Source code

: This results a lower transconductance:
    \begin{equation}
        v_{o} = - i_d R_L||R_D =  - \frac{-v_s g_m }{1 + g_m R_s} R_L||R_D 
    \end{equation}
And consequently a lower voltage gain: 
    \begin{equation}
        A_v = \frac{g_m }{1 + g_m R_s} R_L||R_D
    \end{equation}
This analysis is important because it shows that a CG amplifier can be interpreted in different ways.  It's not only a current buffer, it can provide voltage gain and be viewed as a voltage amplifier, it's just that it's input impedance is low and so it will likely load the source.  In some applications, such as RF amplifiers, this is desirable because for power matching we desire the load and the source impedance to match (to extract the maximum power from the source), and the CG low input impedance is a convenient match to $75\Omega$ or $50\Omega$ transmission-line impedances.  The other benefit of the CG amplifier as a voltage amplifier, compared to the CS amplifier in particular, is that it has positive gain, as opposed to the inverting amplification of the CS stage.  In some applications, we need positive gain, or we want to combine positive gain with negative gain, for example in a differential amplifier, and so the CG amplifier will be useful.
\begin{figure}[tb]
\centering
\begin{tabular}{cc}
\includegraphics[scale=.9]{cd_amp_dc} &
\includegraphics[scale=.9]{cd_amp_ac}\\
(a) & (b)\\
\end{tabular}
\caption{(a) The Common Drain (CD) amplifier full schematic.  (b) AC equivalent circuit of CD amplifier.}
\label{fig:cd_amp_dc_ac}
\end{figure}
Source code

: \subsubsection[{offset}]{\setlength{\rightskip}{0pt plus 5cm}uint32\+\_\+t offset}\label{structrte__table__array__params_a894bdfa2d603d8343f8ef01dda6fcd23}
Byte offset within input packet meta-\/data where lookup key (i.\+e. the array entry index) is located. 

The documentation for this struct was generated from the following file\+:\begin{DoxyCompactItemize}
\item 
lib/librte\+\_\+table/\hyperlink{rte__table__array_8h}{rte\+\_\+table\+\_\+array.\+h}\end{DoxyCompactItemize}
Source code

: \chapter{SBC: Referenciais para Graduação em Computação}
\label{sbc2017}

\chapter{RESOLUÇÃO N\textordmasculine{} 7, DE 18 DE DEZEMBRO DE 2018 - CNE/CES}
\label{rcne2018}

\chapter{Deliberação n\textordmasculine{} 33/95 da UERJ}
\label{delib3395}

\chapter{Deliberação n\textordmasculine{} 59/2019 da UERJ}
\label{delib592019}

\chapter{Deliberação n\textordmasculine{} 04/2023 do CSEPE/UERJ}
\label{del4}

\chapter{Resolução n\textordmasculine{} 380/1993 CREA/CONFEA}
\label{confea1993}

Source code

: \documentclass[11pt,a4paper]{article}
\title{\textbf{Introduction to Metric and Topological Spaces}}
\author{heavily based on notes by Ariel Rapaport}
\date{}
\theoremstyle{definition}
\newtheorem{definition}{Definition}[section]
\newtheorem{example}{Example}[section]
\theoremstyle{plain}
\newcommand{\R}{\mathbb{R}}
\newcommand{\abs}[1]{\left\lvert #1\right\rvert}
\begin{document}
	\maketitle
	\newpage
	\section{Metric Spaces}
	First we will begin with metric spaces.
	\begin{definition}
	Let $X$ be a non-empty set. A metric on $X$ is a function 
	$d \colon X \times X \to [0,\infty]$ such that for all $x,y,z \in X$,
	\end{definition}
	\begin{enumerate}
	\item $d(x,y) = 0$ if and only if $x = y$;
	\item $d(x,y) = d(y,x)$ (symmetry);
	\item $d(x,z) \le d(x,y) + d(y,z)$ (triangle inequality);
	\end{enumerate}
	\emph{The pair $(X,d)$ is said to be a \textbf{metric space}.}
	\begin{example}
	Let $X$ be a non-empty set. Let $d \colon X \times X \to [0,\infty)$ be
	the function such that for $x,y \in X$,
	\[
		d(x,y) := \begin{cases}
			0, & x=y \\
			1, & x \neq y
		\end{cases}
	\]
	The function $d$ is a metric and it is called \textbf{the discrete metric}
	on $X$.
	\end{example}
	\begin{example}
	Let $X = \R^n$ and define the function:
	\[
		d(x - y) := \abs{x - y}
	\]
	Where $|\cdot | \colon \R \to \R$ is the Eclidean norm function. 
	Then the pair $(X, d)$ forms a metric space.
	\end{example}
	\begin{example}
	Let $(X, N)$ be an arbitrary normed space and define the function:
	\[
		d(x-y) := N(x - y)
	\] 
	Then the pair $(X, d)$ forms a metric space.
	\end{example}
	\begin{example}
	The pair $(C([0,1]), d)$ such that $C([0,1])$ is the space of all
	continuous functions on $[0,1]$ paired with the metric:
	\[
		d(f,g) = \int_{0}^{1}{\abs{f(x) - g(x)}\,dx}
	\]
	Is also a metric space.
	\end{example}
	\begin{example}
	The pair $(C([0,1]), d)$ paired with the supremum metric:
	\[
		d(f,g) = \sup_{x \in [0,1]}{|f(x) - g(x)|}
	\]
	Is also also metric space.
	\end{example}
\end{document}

* * * * * * * * *

• [Exercise description] Only lines holding "define" are wanted; copy all of them from the listing.

• [Answer box]
	Let $X = \R^n$ and define the function:
	Let $(X, N)$ be an arbitrary normed space and define the function:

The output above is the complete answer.